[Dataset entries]

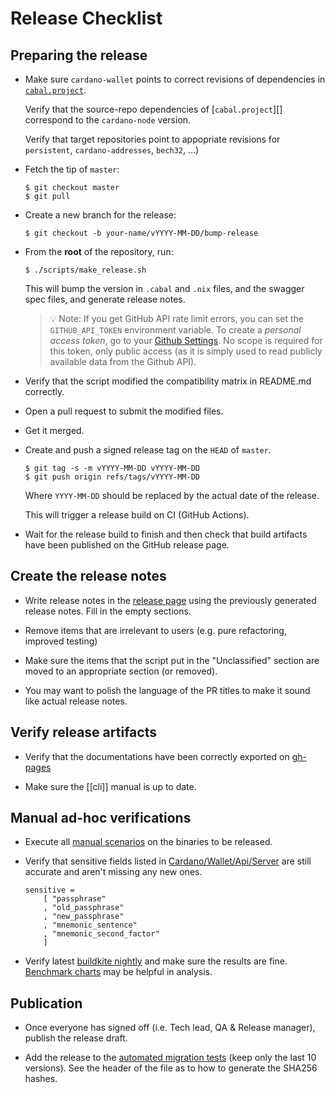 # Release Checklist

## Preparing the release

- Make sure `cardano-wallet` points to correct revisions of dependencies in
  [`cabal.project`](https://github.com/input-output-hk/cardano-wallet/blob/master/cabal.project).

  Verify that the source-repo dependencies of [`cabal.project`][] correspond to the `cardano-node` version.

  Verify that target repositories point to appopriate revisions for `persistent`, `cardano-addresses`, `bech32`, ...)

- Fetch the tip of `master`:

  ```shell
  $ git checkout master
  $ git pull
  ```

- Create a new branch for the release:

  ```shell
  $ git checkout -b your-name/vYYYY-MM-DD/bump-release
  ```

- From the **root** of the repository, run:

  ```shell
  $ ./scripts/make_release.sh
  ```

  This will bump the version in `.cabal` and `.nix` files, and the
  swagger spec files, and generate release notes.

  > :bulb: Note: If you get GitHub API rate limit errors, you can
  > set the `GITHUB_API_TOKEN` environment variable. To create a
  > _personal access token_, go to your
  > [Github Settings](https://github.com/settings/tokens).
  > No scope is required for this token, only public access (as it
  > is simply used to read publicly available data from the Github
  > API).

- Verify that the script modified the compatibility matrix in README.md correctly.

- Open a pull request to submit the modified files.

- Get it merged.

- Create and push a signed release tag on the `HEAD` of `master`.

  ```shell
  $ git tag -s -m vYYYY-MM-DD vYYYY-MM-DD
  $ git push origin refs/tags/vYYYY-MM-DD
  ```

  Where `YYYY-MM-DD` should be replaced by the actual date of the release.

  This will trigger a release build on CI (GitHub Actions).

- Wait for the release build to finish and then check that
  build artifacts have been published on the GitHub release page.

## Create the release notes

- Write release notes in the
  [release page](https://github.com/input-output-hk/cardano-wallet/releases)
  using the previously generated release notes. Fill in the empty
  sections.

- Remove items that are irrelevant to users (e.g. pure
  refactoring, improved testing)

- Make sure the items that the script put in the "Unclassified"
  section are moved to an appropriate section (or removed).

- You may want to polish the language of the PR titles to make it
  sound like actual release notes.


## Verify release artifacts

- Verify that the documentations have been correctly exported on
  [gh-pages](https://github.com/input-output-hk/cardano-wallet/tree/gh-pages)

- Make sure the [[cli]] manual is up to date.


## Manual ad-hoc verifications

- Execute all [manual scenarios](https://github.com/input-output-hk/cardano-wallet/tree/master/test/manual) on the binaries to be released.

- Verify that sensitive fields listed in [Cardano/Wallet/Api/Server](https://github.com/input-output-hk/cardano-wallet/blob/master/lib/core/src/Cardano/Wallet/Api/Server.hs#L409) are still accurate and aren't missing any new ones.
  ```
  sensitive =
      [ "passphrase"
      , "old_passphrase"
      , "new_passphrase"
      , "mnemonic_sentence"
      , "mnemonic_second_factor"
      ]
  ```

- Verify latest [buildkite nightly](https://buildkite.com/input-output-hk/cardano-wallet-nightly) and make sure the results are fine. [Benchmark charts](http://cardano-wallet-benchmarks.herokuapp.com/) may be helpful in analysis.

## Publication

- Once everyone has signed off (i.e. Tech lead, QA & Release manager), publish the release draft.

- Add the release to the [automated migration tests](https://github.com/input-output-hk/cardano-wallet/blob/master/nix/migration-tests.nix#L44-L61) (keep only the last 10 versions). See the header of the file as to how to generate the SHA256 hashes.

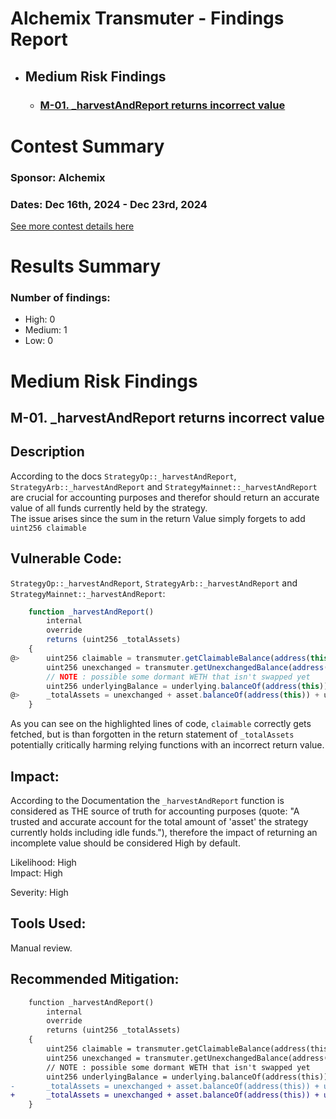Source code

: # Alchemix Transmuter - Findings Report

- ## Medium Risk Findings
    - ### [M-01. _harvestAndReport returns incorrect value](#M-01)



# <a id='contest-summary'></a>Contest Summary

### Sponsor: Alchemix

### Dates: Dec 16th, 2024 - Dec 23rd, 2024

[See more contest details here](https://codehawks.cyfrin.io/c/2024-12-alchemix)

# <a id='results-summary'></a>Results Summary

### Number of findings:
- High: 0
- Medium: 1
- Low: 0



    
# Medium Risk Findings


## <a id='M-01'></a>M-01. _harvestAndReport returns incorrect value            



## Description

According to the docs `StrategyOp::_harvestAndReport`, `StrategyArb::_harvestAndReport` and `StrategyMainnet::_harvestAndReport` are crucial for accounting purposes and therefor should return an accurate value of all funds currently held by the strategy.\
The issue arises since the sum in the return Value simply forgets to add `uint256 claimable`

## Vulnerable Code:

`StrategyOp::_harvestAndReport`, `StrategyArb::_harvestAndReport` and `StrategyMainnet::_harvestAndReport`:

```javascript
    function _harvestAndReport()
        internal
        override
        returns (uint256 _totalAssets)
    {
@>      uint256 claimable = transmuter.getClaimableBalance(address(this));        
        uint256 unexchanged = transmuter.getUnexchangedBalance(address(this));
        // NOTE : possible some dormant WETH that isn't swapped yet
        uint256 underlyingBalance = underlying.balanceOf(address(this));
@>      _totalAssets = unexchanged + asset.balanceOf(address(this)) + underlyingBalance;
    }
```

As you can see on the highlighted lines of code, `claimable` correctly gets fetched, but is than forgotten in the return statement of `_totalAssets` potentially critically harming relying functions with an incorrect return value.

## Impact:

According to the Documentation the `_harvestAndReport` function is considered as THE source of truth for accounting purposes (quote: "A trusted and accurate account for the total amount of 'asset' the strategy currently holds including idle funds."), therefore the impact of returning an incomplete value should be considered High by default.

Likelihood: High\
Impact: High

Severity: High

## Tools Used:

Manual review.

## Recommended Mitigation:

```diff
    function _harvestAndReport()
        internal
        override
        returns (uint256 _totalAssets)
    {
        uint256 claimable = transmuter.getClaimableBalance(address(this));        
        uint256 unexchanged = transmuter.getUnexchangedBalance(address(this));
        // NOTE : possible some dormant WETH that isn't swapped yet
        uint256 underlyingBalance = underlying.balanceOf(address(this));
-       _totalAssets = unexchanged + asset.balanceOf(address(this)) + underlyingBalance;
+       _totalAssets = unexchanged + asset.balanceOf(address(this)) + underlyingBalance + claimable;
    }
```





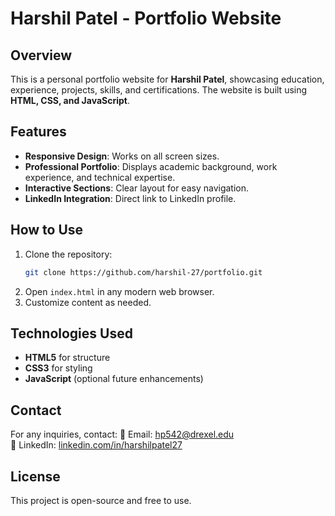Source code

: # Harshil Patel - Portfolio Website

## Overview
This is a personal portfolio website for **Harshil Patel**, showcasing education, experience, projects, skills, and certifications. The website is built using **HTML, CSS, and JavaScript**.

## Features
- **Responsive Design**: Works on all screen sizes.
- **Professional Portfolio**: Displays academic background, work experience, and technical expertise.
- **Interactive Sections**: Clear layout for easy navigation.
- **LinkedIn Integration**: Direct link to LinkedIn profile.

## How to Use
1. Clone the repository:
   ```sh
   git clone https://github.com/harshil-27/portfolio.git
   ```
2. Open `index.html` in any modern web browser.
3. Customize content as needed.

## Technologies Used
- **HTML5** for structure
- **CSS3** for styling
- **JavaScript** (optional future enhancements)

## Contact
For any inquiries, contact:
📧 Email: [hp542@drexel.edu](mailto:hp542@drexel.edu)  
🔗 LinkedIn: [linkedin.com/in/harshilpatel27](https://linkedin.com/in/harshilpatel27/)  

## License
This project is open-source and free to use.

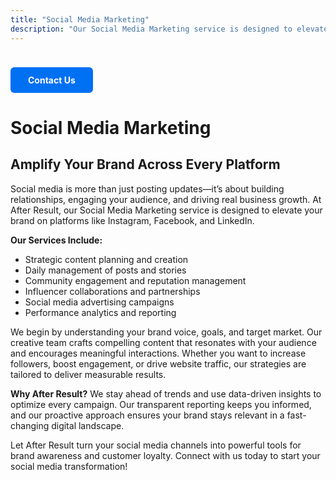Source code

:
 ```yaml
---
title: "Social Media Marketing"
description: "Our Social Media Marketing service is designed to elevate your brand on platforms like Instagram, Facebook, and LinkedIn"
---
```

<a href="/contact" style="
  display: inline-block;
  padding: 12px 28px;
  background-color: #0070f3;
  color: #fff;
  border-radius: 6px;
  text-decoration: none;
  font-weight: bold;
  margin-top: 24px;
  transition: background 0.2s;
">
  Contact Us
</a>

# Social Media Marketing

## Amplify Your Brand Across Every Platform

Social media is more than just posting updates—it’s about building relationships, engaging your audience, and driving real business growth. At After Result, our Social Media Marketing service is designed to elevate your brand on platforms like Instagram, Facebook, and LinkedIn.

**Our Services Include:**
- Strategic content planning and creation
- Daily management of posts and stories
- Community engagement and reputation management
- Influencer collaborations and partnerships
- Social media advertising campaigns
- Performance analytics and reporting

We begin by understanding your brand voice, goals, and target market. Our creative team crafts compelling content that resonates with your audience and encourages meaningful interactions. Whether you want to increase followers, boost engagement, or drive website traffic, our strategies are tailored to deliver measurable results.

**Why After Result?**
We stay ahead of trends and use data-driven insights to optimize every campaign. Our transparent reporting keeps you informed, and our proactive approach ensures your brand stays relevant in a fast-changing digital landscape.

Let After Result turn your social media channels into powerful tools for brand awareness and customer loyalty. Connect with us today to start your social media transformation!
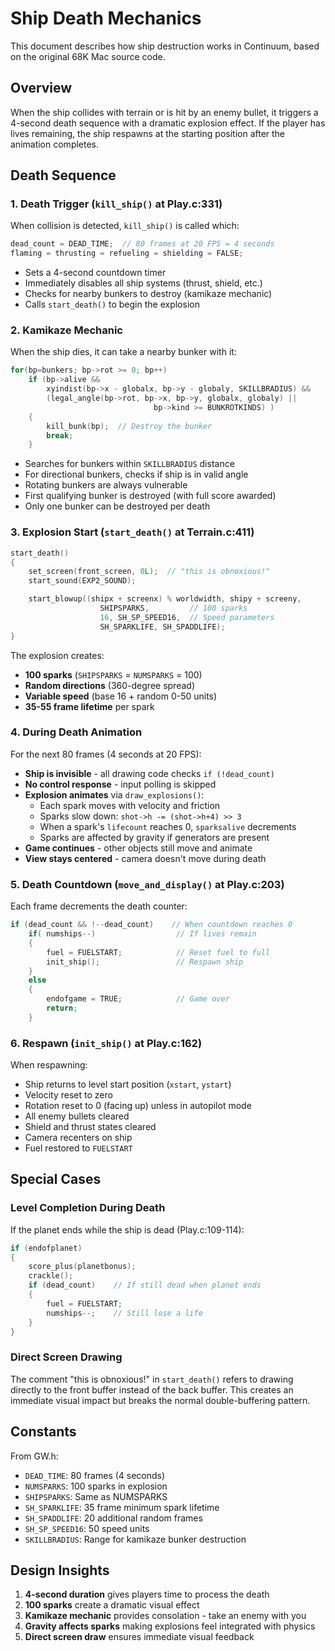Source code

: # Ship Death Mechanics

This document describes how ship destruction works in Continuum, based on the original 68K Mac source code.

## Overview

When the ship collides with terrain or is hit by an enemy bullet, it triggers a 4-second death sequence with a dramatic explosion effect. If the player has lives remaining, the ship respawns at the starting position after the animation completes.

## Death Sequence

### 1. Death Trigger (`kill_ship()` at Play.c:331)

When collision is detected, `kill_ship()` is called which:

```c
dead_count = DEAD_TIME;  // 80 frames at 20 FPS = 4 seconds
flaming = thrusting = refueling = shielding = FALSE;
```

- Sets a 4-second countdown timer
- Immediately disables all ship systems (thrust, shield, etc.)
- Checks for nearby bunkers to destroy (kamikaze mechanic)
- Calls `start_death()` to begin the explosion

### 2. Kamikaze Mechanic

When the ship dies, it can take a nearby bunker with it:

```c
for(bp=bunkers; bp->rot >= 0; bp++)
    if (bp->alive &&
        xyindist(bp->x - globalx, bp->y - globaly, SKILLBRADIUS) &&
        (legal_angle(bp->rot, bp->x, bp->y, globalx, globaly) ||
                                bp->kind >= BUNKROTKINDS) )
    {
        kill_bunk(bp);  // Destroy the bunker
        break;
    }
```

- Searches for bunkers within `SKILLBRADIUS` distance
- For directional bunkers, checks if ship is in valid angle
- Rotating bunkers are always vulnerable
- First qualifying bunker is destroyed (with full score awarded)
- Only one bunker can be destroyed per death

### 3. Explosion Start (`start_death()` at Terrain.c:411)

```c
start_death()
{
    set_screen(front_screen, 0L);  // "this is obnoxious!"
    start_sound(EXP2_SOUND);

    start_blowup((shipx + screenx) % worldwidth, shipy + screeny,
                    SHIPSPARKS,         // 100 sparks
                    16, SH_SP_SPEED16,  // Speed parameters
                    SH_SPARKLIFE, SH_SPADDLIFE);
}
```

The explosion creates:

- **100 sparks** (`SHIPSPARKS` = `NUMSPARKS` = 100)
- **Random directions** (360-degree spread)
- **Variable speed** (base 16 + random 0-50 units)
- **35-55 frame lifetime** per spark

### 4. During Death Animation

For the next 80 frames (4 seconds at 20 FPS):

- **Ship is invisible** - all drawing code checks `if (!dead_count)`
- **No control response** - input polling is skipped
- **Explosion animates** via `draw_explosions()`:
  - Each spark moves with velocity and friction
  - Sparks slow down: `shot->h -= (shot->h+4) >> 3`
  - When a spark's `lifecount` reaches 0, `sparksalive` decrements
  - Sparks are affected by gravity if generators are present
- **Game continues** - other objects still move and animate
- **View stays centered** - camera doesn't move during death

### 5. Death Countdown (`move_and_display()` at Play.c:203)

Each frame decrements the death counter:

```c
if (dead_count && !--dead_count)    // When countdown reaches 0
    if( numships--)                  // If lives remain
    {
        fuel = FUELSTART;            // Reset fuel to full
        init_ship();                 // Respawn ship
    }
    else
    {
        endofgame = TRUE;            // Game over
        return;
    }
```

### 6. Respawn (`init_ship()` at Play.c:162)

When respawning:

- Ship returns to level start position (`xstart`, `ystart`)
- Velocity reset to zero
- Rotation reset to 0 (facing up) unless in autopilot mode
- All enemy bullets cleared
- Shield and thrust states cleared
- Camera recenters on ship
- Fuel restored to `FUELSTART`

## Special Cases

### Level Completion During Death

If the planet ends while the ship is dead (Play.c:109-114):

```c
if (endofplanet)
{
    score_plus(planetbonus);
    crackle();
    if (dead_count)    // If still dead when planet ends
    {
        fuel = FUELSTART;
        numships--;    // Still lose a life
    }
}
```

### Direct Screen Drawing

The comment "this is obnoxious!" in `start_death()` refers to drawing directly to the front buffer instead of the back buffer. This creates an immediate visual impact but breaks the normal double-buffering pattern.

## Constants

From GW.h:

- `DEAD_TIME`: 80 frames (4 seconds)
- `NUMSPARKS`: 100 sparks in explosion
- `SHIPSPARKS`: Same as NUMSPARKS
- `SH_SPARKLIFE`: 35 frame minimum spark lifetime
- `SH_SPADDLIFE`: 20 additional random frames
- `SH_SP_SPEED16`: 50 speed units
- `SKILLBRADIUS`: Range for kamikaze bunker destruction

## Design Insights

1. **4-second duration** gives players time to process the death
2. **100 sparks** create a dramatic visual effect
3. **Kamikaze mechanic** provides consolation - take an enemy with you
4. **Gravity affects sparks** making explosions feel integrated with physics
5. **Direct screen draw** ensures immediate visual feedback
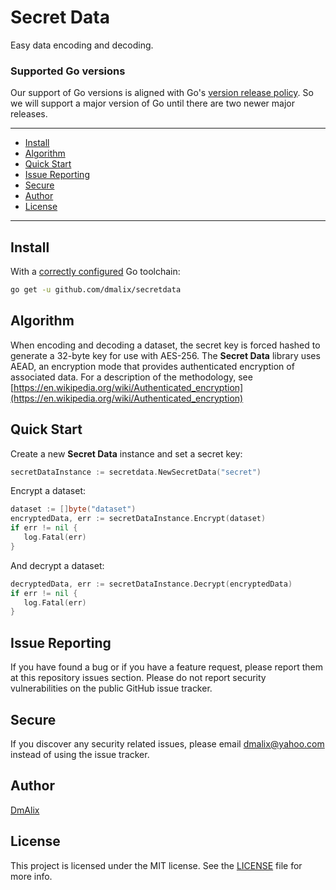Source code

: # Secret Data

Easy data encoding and decoding.

### Supported Go versions

Our support of Go versions is aligned with Go's [version release policy](https://golang.org/doc/devel/release#policy).
So we will support a major version of Go until there are two newer major releases.

---

* [Install](#install)
* [Algorithm](#algorithm)
* [Quick Start](#quick-start)
* [Issue Reporting](#issue-reporting)
* [Secure](#secure)
* [Author](#author)
* [License](#license)

---

## Install

With a [correctly configured](https://golang.org/doc/install#testing) Go toolchain:

```sh
go get -u github.com/dmalix/secretdata
```

## Algorithm

When encoding and decoding a dataset, the secret key is forced hashed to generate a 32-byte key for use with AES-256.
The **Secret Data** library uses AEAD, an encryption mode that provides authenticated encryption of associated data. 
For a description of the methodology, see [https://en.wikipedia.org/wiki/Authenticated_encryption](https://en.wikipedia.org/wiki/Authenticated_encryption)

## Quick Start

Create a new **Secret Data** instance and set a secret key:

```go
secretDataInstance := secretdata.NewSecretData("secret")
```

Encrypt a dataset:

```go
dataset := []byte("dataset")
encryptedData, err := secretDataInstance.Encrypt(dataset)
if err != nil {
   log.Fatal(err)
}
```

And decrypt a dataset:

```go
decryptedData, err := secretDataInstance.Decrypt(encryptedData)
if err != nil {
   log.Fatal(err)
}
```

## Issue Reporting
If you have found a bug or if you have a feature request, please report them at this repository issues section. Please do not report security vulnerabilities on the public GitHub issue tracker.

## Secure
If you discover any security related issues, please email [dmalix@yahoo.com](mailto:dmalix@yahoo.com) instead of using the issue tracker.

## Author
[DmAlix](mailto:dmalix@yahoo.com)

## License
This project is licensed under the MIT license. See the [LICENSE](LICENSE) file for more info.
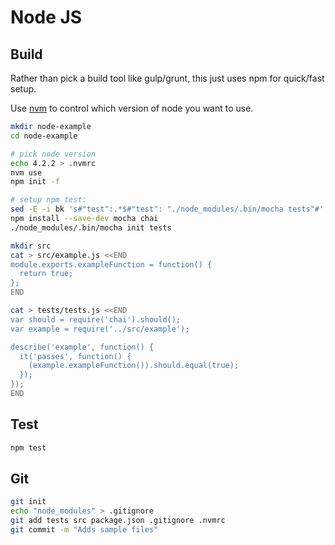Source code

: Node JS
=======

Build
-----

Rather than pick a build tool like gulp/grunt, this just uses npm for quick/fast
setup.

Use [nvm](https://github.com/creationix/nvm) to control which version of node
you want to use.

```bash
mkdir node-example
cd node-example

# pick node version
echo 4.2.2 > .nvmrc
nvm use
npm init -f

# setup npm test:
sed -E -i bk 's#"test":.*$#"test": "./node_modules/.bin/mocha tests"#' package.json
npm install --save-dev mocha chai
./node_modules/.bin/mocha init tests

mkdir src
cat > src/example.js <<END
module.exports.exampleFunction = function() {
  return true;
};
END

cat > tests/tests.js <<END
var should = require('chai').should();
var example = require('../src/example');

describe('example', function() {
  it('passes', function() {
    (example.exampleFunction()).should.equal(true);
  });
});
END
```

Test
----

```bash
npm test
```

Git
---

```bash
git init
echo "node_modules" > .gitignore
git add tests src package.json .gitignore .nvmrc
git commit -m "Adds sample files"
```
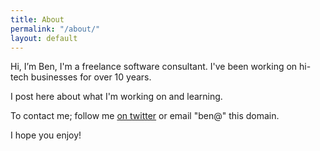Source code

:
 ```yaml
---
title: About
permalink: "/about/"
layout: default
---
```


Hi, I’m Ben, I'm a freelance software consultant. I've been working on hi-tech businesses for over 10 years.

I post here about what I'm working on and learning.

To contact me; follow me [on twitter](https://twitter.com/ben_howes) or email "ben@" this domain.

I hope you enjoy!
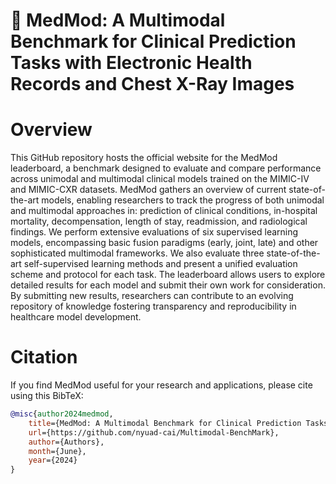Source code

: # 🩻 MedMod: A Multimodal Benchmark for Clinical Prediction Tasks with Electronic Health Records and Chest X-Ray Images

Overview
============
This GitHub repository hosts the official website for the MedMod leaderboard, a benchmark designed to evaluate and compare performance across unimodal and multimodal clinical models trained on the MIMIC-IV and MIMIC-CXR datasets. MedMod gathers an overview of current state-of-the-art models, enabling researchers to track the progress of both unimodal and multimodal approaches in: prediction of clinical conditions, in-hospital mortality, decompensation, length of stay, readmission, and radiological findings. We perform extensive evaluations of six supervised learning models, encompassing basic fusion paradigms (early, joint, late) and other sophisticated multimodal frameworks. We also evaluate three state-of-the-art self-supervised learning methods and present a unified evaluation scheme and protocol for each task. The leaderboard allows users to explore detailed results for each model and submit their own work for consideration. By submitting new results, researchers can contribute to an evolving repository of knowledge fostering transparency and reproducibility in healthcare model development.

Citation 
============

If you find MedMod useful for your research and applications, please cite using this BibTeX:
```bibtex
@misc{author2024medmod,
    title={MedMod: A Multimodal Benchmark for Clinical Prediction Tasks with Electronic Health Records and Chest X-Ray Images},
    url={https://github.com/nyuad-cai/Multimodal-BenchMark},
    author={Authors},
    month={June},
    year={2024}
}
```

**What you will do**
Say again, word for word, the lines beginning at the top of the data and ending with the line that has "Verify that the source-repo". Skip the pictures.

**Result below**
 # Release Checklist

## Preparing the release

- Make sure `cardano-wallet` points to correct revisions of dependencies in
  [`cabal.project`](https://github.com/input-output-hk/cardano-wallet/blob/master/cabal.project).

  Verify that the source-repo dependencies of [`cabal.project`][] correspond to the `cardano-node` version.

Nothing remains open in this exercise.